“Water bear” Survives In Space, Nakedly




What is “water bear”?

Quoted from Wikipedia:

Tardigrades (commonly known as water bears) form the phylum Tardigrada, part of the superphylum Ecdysozoa. They are small, water-dwelling, segmented animals with eight legs. Tardigrades were first described by Johann August Ephraim Goeze in 1773 (kleiner Wasserbär = little water bear). The name Tardigrada means “slow walker” and was given by Spallanzani in 1777. The biggest adults may reach a body length of 1.5 mm, the smallest below 0.1 mm. Freshly hatched larvae may be smaller than 0.05 mm.

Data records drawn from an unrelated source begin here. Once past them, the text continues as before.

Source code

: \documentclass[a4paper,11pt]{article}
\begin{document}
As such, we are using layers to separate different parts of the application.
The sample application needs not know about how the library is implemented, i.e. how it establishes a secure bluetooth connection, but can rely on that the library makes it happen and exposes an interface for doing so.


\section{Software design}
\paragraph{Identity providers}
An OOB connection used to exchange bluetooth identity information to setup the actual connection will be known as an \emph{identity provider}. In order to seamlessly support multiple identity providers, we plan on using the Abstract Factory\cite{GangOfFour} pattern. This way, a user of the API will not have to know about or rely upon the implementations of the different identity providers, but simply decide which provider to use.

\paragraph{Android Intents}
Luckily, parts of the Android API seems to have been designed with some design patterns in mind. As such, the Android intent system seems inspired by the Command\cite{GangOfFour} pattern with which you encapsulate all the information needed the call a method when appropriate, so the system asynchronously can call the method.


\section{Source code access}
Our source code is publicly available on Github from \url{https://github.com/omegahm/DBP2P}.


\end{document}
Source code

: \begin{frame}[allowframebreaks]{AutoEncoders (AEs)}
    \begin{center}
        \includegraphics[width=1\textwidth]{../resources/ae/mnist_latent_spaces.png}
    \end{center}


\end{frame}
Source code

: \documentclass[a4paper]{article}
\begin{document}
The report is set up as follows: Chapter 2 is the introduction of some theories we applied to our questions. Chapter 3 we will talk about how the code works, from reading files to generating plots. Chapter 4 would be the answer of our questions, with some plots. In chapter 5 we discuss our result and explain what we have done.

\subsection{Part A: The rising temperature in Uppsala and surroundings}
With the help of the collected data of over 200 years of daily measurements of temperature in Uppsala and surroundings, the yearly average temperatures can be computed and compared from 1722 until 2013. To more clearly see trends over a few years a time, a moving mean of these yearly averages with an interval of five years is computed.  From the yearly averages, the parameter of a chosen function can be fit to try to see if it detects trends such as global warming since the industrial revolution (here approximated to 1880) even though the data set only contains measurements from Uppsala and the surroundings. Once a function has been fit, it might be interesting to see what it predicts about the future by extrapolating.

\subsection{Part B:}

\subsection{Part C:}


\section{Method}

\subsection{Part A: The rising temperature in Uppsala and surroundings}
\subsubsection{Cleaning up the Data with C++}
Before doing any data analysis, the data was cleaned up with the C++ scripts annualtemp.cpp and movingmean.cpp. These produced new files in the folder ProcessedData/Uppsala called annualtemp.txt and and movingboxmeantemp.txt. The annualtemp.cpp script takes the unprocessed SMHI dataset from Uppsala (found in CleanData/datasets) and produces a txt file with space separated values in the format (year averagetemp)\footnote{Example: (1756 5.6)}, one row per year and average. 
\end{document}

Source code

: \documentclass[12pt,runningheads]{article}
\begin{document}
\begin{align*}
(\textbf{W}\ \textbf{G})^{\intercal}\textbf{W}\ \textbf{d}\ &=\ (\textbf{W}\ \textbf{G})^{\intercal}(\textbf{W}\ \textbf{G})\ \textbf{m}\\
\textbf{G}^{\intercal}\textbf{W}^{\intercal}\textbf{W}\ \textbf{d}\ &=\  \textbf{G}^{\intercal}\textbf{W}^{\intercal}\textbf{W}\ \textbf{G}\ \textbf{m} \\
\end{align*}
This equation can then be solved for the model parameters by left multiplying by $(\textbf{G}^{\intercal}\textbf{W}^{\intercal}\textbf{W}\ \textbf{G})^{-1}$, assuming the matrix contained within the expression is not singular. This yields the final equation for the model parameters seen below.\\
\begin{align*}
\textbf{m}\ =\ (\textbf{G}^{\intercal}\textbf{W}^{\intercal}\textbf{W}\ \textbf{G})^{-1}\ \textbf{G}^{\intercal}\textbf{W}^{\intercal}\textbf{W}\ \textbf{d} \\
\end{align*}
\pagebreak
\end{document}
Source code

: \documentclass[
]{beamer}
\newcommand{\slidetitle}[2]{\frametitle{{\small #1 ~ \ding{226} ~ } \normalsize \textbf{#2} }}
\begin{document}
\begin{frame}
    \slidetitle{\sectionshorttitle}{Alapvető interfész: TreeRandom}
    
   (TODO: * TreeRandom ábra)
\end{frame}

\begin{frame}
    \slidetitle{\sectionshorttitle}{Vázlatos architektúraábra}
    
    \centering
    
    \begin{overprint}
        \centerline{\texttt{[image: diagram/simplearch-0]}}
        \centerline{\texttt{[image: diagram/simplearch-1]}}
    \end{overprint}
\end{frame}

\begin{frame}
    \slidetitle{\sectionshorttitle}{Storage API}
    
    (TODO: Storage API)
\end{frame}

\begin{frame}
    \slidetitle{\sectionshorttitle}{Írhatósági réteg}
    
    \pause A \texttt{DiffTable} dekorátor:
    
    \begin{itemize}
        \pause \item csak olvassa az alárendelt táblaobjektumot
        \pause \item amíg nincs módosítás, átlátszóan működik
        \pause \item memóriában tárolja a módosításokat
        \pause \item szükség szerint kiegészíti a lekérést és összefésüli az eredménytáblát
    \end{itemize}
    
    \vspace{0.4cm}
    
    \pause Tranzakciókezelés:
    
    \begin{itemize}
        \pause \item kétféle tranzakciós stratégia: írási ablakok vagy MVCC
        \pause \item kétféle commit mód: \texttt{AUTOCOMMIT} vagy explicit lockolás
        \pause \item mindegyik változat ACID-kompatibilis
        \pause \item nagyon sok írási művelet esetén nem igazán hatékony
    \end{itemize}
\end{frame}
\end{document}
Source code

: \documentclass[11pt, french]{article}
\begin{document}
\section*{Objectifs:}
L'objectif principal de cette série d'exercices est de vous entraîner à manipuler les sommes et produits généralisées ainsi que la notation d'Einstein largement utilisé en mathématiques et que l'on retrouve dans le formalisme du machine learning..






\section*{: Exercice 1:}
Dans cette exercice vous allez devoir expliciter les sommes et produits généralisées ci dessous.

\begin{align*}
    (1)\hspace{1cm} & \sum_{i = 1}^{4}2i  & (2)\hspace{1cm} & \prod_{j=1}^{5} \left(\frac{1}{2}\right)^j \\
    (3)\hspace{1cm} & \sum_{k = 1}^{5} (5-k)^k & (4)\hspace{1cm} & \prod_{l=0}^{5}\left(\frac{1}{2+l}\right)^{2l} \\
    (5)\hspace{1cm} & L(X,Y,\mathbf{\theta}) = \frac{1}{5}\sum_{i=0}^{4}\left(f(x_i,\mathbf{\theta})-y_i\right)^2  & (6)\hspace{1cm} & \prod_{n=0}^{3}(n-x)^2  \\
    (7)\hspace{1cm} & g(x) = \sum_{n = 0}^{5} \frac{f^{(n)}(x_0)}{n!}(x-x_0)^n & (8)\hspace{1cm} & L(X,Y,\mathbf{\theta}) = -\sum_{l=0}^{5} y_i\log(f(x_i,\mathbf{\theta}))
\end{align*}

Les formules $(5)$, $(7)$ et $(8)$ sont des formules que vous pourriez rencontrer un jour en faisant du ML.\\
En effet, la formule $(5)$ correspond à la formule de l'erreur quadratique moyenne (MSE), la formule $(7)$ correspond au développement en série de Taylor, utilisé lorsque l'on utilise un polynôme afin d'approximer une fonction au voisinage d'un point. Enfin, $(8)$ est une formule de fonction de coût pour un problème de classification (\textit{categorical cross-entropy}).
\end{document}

More than 1000 species of tardigrades have been described. Tardigrades occur over the entire world, from the high Himalayas (above 6,000 m), to the deep sea (below 4,000 m) and from the polar regions to the equator.

The most convenient place to find tardigrades is on lichens and mosses. Other environments are dunes, beaches, soil and marine or freshwater sediments, where they may occur quite frequently (up to 25,000 animals per litre). Tardigrades often can be found by soaking a piece of moss in spring water.[3]

Tardigrades are able to survive in extreme environments that would kill almost any other animal. Some can survive temperatures close to absolute zero[4], temperatures as high as 151 °C (303 °F), 1,000 times more radiation than any other animal[5], nearly a decade without water, and even the vacuum of space.[6]

Isn’t it amazing? Other species, creatures can do so much more than human, and they are just so much stronger physically. What do we, human, have? Maybe it is just our brain. But too bad, some people don’t even use it.